| Assigned task |
Look for the word "Phase" in the material below. Copy each line that has it.

| Input |

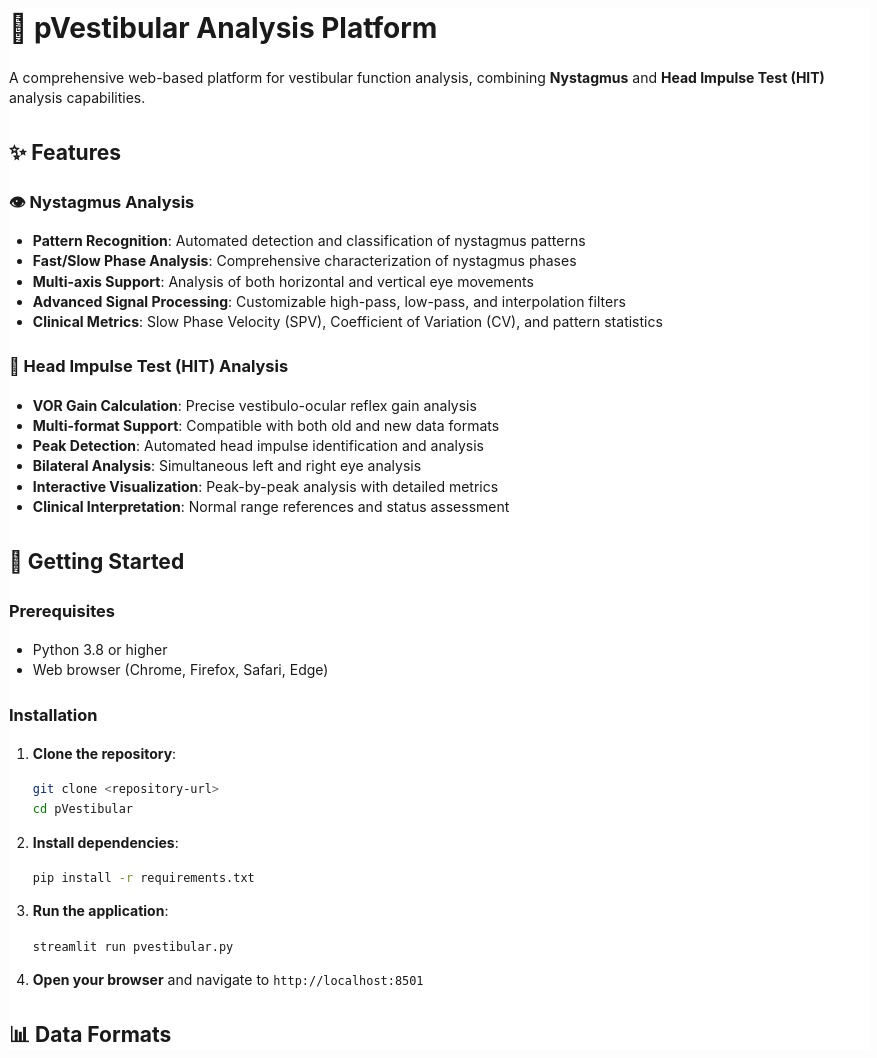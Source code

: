 # 🧠 pVestibular Analysis Platform

A comprehensive web-based platform for vestibular function analysis, combining **Nystagmus** and **Head Impulse Test (HIT)** analysis capabilities.

## ✨ Features

### 👁️ Nystagmus Analysis
- **Pattern Recognition**: Automated detection and classification of nystagmus patterns
- **Fast/Slow Phase Analysis**: Comprehensive characterization of nystagmus phases
- **Multi-axis Support**: Analysis of both horizontal and vertical eye movements
- **Advanced Signal Processing**: Customizable high-pass, low-pass, and interpolation filters
- **Clinical Metrics**: Slow Phase Velocity (SPV), Coefficient of Variation (CV), and pattern statistics

### 🎯 Head Impulse Test (HIT) Analysis
- **VOR Gain Calculation**: Precise vestibulo-ocular reflex gain analysis
- **Multi-format Support**: Compatible with both old and new data formats
- **Peak Detection**: Automated head impulse identification and analysis
- **Bilateral Analysis**: Simultaneous left and right eye analysis
- **Interactive Visualization**: Peak-by-peak analysis with detailed metrics
- **Clinical Interpretation**: Normal range references and status assessment

## 🚀 Getting Started

### Prerequisites
- Python 3.8 or higher
- Web browser (Chrome, Firefox, Safari, Edge)

### Installation

1. **Clone the repository**:
   ```bash
   git clone <repository-url>
   cd pVestibular
   ```

2. **Install dependencies**:
   ```bash
   pip install -r requirements.txt
   ```

3. **Run the application**:
   ```bash
   streamlit run pvestibular.py
   ```

4. **Open your browser** and navigate to `http://localhost:8501`

## 📊 Data Formats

| Answer to this task |
- **Fast/Slow Phase Analysis**: Comprehensive characterization of nystagmus phases
- **Clinical Metrics**: Slow Phase Velocity (SPV), Coefficient of Variation (CV), and pattern statistics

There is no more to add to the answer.